Task goal: In the listing below, find each line containing "Ejercicio" and report it.

Input material:
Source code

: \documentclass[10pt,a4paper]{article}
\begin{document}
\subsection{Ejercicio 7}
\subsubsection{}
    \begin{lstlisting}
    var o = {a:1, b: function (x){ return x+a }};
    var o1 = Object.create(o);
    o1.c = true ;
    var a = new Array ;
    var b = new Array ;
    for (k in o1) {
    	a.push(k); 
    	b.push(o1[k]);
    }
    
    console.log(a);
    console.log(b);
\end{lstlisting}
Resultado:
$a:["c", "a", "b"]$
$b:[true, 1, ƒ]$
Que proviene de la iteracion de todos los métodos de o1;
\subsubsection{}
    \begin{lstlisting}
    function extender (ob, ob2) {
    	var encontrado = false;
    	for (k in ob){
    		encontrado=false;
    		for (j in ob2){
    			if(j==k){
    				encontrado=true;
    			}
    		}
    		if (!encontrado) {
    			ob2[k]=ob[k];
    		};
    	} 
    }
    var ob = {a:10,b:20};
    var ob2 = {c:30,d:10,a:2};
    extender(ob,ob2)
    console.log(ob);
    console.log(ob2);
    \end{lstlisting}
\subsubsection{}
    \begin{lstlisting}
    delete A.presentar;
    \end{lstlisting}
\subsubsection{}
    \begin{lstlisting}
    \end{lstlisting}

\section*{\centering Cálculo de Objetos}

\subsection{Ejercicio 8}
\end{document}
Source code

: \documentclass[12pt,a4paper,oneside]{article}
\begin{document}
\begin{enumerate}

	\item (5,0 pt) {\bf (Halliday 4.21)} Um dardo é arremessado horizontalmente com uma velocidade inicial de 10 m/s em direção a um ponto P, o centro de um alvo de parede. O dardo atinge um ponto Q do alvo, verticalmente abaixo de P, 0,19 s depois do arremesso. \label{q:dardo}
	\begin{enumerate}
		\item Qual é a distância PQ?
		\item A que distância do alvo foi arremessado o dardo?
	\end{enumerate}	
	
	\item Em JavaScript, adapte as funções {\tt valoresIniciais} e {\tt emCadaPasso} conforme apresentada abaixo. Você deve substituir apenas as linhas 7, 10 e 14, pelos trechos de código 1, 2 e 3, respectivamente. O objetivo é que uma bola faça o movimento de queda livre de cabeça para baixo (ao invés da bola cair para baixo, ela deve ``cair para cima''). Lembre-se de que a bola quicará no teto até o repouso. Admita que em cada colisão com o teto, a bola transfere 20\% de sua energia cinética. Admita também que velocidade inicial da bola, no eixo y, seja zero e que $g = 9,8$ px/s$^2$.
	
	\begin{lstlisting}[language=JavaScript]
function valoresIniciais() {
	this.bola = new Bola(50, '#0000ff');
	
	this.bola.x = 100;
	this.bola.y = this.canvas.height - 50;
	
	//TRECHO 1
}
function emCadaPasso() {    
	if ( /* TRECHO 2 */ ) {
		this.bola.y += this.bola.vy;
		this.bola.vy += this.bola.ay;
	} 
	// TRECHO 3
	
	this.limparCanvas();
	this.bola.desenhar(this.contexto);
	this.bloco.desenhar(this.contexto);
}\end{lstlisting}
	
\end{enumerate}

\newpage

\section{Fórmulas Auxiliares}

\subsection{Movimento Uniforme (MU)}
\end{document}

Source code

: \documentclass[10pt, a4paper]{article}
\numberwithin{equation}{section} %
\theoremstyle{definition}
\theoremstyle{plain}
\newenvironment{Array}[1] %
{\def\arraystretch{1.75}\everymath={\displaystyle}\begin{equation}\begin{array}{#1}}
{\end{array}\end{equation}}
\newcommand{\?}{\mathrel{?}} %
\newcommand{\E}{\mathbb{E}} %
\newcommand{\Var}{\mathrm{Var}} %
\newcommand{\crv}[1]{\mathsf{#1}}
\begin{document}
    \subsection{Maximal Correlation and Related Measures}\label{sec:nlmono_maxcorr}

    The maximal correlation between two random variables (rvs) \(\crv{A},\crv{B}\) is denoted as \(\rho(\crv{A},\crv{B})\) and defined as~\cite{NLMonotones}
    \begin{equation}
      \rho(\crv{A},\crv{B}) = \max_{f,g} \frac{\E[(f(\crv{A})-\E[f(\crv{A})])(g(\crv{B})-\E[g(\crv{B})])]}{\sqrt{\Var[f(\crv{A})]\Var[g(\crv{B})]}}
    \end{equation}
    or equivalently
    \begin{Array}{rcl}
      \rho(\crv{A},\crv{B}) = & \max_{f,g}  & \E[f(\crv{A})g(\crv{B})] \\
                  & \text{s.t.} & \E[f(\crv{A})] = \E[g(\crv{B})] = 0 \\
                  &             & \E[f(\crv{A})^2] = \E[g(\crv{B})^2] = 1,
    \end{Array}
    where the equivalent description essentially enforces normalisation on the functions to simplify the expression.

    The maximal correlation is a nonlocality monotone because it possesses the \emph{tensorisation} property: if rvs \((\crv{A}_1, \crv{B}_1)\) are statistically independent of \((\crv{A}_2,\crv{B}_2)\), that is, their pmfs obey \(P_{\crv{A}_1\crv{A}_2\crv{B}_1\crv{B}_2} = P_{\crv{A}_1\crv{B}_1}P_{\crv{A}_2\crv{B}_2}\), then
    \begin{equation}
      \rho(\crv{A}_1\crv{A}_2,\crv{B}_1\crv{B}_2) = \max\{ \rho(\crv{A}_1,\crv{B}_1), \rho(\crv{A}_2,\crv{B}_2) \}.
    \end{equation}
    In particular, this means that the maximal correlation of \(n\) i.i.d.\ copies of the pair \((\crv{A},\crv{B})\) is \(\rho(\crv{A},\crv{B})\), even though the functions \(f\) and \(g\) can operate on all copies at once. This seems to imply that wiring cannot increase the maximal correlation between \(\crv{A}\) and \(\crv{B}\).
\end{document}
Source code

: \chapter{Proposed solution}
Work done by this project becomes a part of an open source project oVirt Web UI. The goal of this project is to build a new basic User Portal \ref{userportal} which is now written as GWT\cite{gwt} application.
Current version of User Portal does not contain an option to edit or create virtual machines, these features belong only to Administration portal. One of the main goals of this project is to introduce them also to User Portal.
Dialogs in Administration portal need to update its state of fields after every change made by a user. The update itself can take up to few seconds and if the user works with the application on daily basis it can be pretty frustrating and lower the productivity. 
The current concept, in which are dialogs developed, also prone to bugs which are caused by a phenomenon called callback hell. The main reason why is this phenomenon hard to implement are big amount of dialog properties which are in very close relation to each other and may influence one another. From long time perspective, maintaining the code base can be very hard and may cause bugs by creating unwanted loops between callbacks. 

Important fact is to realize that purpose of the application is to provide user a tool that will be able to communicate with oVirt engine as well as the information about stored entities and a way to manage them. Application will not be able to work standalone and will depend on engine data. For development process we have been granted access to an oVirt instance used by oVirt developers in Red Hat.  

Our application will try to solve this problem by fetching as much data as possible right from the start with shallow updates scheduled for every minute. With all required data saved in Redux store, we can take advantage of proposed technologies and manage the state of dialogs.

Response to the exercise:
\subsection{Ejercicio 7}
\subsection{Ejercicio 8}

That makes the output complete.